Prompt: In the listing below, how many lines contain the word "Rating"? Please respond with the number only.

+-------+

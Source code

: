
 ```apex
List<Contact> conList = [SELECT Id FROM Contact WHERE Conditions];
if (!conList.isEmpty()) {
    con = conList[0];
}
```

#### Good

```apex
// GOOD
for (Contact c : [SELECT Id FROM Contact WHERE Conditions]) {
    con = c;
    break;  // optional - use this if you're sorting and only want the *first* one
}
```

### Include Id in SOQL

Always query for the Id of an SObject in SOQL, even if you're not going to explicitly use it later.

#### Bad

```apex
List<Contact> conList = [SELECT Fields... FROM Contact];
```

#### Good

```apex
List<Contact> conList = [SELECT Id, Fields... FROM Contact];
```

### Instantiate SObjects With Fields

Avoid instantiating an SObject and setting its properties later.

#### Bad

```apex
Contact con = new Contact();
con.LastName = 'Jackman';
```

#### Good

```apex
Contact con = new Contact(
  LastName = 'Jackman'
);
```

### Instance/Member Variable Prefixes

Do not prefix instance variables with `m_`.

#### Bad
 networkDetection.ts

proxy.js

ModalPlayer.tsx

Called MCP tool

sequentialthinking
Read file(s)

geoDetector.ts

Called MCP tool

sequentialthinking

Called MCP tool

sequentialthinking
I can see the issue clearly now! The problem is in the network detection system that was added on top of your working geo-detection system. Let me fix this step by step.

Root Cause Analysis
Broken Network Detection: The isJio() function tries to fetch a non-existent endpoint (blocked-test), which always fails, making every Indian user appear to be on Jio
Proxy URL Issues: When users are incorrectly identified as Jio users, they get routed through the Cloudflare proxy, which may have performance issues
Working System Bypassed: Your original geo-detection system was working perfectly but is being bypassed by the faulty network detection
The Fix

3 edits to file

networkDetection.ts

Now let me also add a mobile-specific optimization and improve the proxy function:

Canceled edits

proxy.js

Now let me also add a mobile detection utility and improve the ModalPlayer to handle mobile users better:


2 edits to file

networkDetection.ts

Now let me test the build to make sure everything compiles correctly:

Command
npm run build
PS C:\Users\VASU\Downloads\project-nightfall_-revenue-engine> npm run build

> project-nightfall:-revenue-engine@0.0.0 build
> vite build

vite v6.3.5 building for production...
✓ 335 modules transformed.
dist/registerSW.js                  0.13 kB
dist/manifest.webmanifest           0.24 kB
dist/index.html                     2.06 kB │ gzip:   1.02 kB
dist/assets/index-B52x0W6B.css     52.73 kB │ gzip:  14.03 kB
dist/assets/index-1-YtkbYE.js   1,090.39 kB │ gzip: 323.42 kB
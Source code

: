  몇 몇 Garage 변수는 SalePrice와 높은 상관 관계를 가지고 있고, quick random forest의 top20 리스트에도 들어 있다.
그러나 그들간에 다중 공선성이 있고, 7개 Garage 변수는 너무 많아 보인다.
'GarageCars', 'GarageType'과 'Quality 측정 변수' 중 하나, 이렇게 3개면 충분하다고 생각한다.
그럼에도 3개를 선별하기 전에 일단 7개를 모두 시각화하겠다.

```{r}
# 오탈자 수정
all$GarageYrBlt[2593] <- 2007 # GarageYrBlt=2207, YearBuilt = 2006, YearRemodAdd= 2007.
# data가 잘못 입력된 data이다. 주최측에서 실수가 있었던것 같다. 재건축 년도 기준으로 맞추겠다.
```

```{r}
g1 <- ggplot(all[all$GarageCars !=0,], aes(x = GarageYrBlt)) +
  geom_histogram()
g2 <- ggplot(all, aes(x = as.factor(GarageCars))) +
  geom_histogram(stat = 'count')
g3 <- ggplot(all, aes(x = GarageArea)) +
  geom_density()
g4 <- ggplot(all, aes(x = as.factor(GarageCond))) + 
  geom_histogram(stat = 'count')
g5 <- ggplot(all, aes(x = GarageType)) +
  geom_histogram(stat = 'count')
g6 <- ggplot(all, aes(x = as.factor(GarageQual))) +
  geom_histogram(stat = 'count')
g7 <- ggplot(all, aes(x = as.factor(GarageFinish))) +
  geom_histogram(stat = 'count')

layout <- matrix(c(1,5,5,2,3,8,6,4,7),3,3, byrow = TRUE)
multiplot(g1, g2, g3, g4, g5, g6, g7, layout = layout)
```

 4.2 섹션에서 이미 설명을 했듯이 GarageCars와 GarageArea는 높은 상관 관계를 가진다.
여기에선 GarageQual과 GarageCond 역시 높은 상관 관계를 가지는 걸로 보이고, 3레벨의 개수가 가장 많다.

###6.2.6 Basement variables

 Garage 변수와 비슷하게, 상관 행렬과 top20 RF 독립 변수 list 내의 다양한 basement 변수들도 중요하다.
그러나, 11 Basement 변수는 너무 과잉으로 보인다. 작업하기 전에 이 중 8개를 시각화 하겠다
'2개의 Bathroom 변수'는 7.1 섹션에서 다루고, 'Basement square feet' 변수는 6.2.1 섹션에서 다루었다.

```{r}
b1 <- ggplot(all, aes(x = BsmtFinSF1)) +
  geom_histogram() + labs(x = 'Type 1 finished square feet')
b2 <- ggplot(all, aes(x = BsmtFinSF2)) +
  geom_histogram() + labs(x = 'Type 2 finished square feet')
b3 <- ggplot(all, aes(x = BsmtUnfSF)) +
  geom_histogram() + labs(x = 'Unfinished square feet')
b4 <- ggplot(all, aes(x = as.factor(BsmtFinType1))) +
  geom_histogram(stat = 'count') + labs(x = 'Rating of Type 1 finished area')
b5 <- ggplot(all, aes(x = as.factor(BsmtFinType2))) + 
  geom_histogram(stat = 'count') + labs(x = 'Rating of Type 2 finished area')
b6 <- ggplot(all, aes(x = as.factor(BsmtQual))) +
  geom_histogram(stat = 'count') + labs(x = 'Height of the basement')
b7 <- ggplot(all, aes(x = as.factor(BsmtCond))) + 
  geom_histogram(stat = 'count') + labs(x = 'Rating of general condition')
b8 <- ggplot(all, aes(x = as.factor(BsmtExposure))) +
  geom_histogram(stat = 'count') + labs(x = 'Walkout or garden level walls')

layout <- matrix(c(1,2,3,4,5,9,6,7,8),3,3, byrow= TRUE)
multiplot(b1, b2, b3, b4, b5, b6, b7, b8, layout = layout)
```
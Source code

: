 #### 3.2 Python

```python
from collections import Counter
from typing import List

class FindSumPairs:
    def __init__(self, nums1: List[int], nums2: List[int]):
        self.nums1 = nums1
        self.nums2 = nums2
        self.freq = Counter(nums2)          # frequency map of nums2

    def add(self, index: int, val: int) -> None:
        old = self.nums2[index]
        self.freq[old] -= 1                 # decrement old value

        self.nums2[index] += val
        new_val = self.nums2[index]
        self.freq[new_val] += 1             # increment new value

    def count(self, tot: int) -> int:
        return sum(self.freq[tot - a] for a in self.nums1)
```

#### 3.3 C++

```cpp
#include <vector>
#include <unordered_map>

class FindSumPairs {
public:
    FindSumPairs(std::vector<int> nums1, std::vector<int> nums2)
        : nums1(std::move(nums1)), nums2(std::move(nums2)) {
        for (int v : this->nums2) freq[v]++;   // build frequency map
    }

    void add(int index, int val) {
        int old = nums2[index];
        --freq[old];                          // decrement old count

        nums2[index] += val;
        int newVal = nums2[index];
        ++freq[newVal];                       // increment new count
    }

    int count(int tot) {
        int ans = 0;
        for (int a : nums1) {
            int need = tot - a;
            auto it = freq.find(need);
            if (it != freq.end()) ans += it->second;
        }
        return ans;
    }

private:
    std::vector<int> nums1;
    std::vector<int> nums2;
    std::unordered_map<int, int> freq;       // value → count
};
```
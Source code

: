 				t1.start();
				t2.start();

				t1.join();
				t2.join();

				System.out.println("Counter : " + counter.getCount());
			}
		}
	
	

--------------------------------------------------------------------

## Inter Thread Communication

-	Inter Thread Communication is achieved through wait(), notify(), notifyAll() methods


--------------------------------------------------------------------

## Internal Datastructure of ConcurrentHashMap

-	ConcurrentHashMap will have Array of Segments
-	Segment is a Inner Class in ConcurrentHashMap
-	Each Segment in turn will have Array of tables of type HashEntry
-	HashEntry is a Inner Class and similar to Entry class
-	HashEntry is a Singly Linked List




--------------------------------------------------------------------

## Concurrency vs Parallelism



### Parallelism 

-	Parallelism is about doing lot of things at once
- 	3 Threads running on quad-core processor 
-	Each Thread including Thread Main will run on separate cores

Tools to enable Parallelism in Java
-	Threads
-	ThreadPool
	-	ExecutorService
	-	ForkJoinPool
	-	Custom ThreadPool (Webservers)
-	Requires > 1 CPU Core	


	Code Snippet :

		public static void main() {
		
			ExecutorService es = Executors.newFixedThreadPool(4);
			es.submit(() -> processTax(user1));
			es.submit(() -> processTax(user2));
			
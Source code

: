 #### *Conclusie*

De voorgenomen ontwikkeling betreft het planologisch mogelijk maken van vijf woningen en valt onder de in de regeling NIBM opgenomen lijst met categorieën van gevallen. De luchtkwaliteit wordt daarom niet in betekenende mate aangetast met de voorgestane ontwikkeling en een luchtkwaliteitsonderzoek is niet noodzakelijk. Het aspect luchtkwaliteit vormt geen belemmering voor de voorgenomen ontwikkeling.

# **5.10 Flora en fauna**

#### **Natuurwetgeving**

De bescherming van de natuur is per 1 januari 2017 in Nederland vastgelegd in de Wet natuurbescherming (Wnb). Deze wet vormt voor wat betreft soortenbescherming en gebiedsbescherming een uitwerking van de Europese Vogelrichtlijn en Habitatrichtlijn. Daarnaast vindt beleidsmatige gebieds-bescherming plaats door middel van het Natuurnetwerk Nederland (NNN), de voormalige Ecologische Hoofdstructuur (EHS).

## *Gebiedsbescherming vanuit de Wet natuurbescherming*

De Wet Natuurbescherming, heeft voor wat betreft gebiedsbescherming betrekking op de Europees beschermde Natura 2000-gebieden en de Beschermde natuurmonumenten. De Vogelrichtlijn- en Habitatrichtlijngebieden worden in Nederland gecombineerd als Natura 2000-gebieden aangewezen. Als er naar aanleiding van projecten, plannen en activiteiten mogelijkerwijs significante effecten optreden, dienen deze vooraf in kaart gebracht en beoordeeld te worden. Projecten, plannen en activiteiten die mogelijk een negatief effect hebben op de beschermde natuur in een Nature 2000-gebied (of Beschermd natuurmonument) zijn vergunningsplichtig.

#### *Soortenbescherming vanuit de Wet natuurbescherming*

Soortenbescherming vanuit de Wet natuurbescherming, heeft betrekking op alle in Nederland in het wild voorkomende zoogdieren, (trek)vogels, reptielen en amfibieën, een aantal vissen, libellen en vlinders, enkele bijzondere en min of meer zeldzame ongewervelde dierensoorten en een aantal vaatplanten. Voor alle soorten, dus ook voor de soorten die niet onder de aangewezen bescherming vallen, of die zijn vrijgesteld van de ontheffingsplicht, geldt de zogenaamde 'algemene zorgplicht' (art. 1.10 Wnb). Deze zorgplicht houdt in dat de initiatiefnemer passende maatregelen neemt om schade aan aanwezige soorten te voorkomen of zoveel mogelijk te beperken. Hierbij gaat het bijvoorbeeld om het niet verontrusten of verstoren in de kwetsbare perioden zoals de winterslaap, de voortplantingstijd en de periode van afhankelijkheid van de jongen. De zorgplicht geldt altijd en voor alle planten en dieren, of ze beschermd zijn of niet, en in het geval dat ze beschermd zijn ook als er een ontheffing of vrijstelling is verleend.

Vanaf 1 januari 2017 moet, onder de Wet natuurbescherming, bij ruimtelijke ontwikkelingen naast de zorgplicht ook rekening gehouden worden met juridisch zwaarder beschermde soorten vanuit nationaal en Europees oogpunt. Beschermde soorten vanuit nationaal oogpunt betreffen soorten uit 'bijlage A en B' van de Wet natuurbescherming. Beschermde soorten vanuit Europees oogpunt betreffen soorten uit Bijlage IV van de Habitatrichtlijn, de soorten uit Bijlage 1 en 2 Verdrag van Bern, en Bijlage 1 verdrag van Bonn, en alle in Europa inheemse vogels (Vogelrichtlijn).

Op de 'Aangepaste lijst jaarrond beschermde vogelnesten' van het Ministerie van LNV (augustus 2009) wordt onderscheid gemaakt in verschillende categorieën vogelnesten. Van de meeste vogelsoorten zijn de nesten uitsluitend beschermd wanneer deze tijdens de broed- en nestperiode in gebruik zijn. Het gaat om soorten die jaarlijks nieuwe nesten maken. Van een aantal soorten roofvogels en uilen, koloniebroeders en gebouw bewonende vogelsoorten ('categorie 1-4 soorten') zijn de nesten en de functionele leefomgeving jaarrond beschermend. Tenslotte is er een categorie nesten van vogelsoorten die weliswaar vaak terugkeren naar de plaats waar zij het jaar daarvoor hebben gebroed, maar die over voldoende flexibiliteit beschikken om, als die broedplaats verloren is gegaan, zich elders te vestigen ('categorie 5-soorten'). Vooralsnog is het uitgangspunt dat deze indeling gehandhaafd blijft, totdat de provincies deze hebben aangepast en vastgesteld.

+-------+

Task response: 3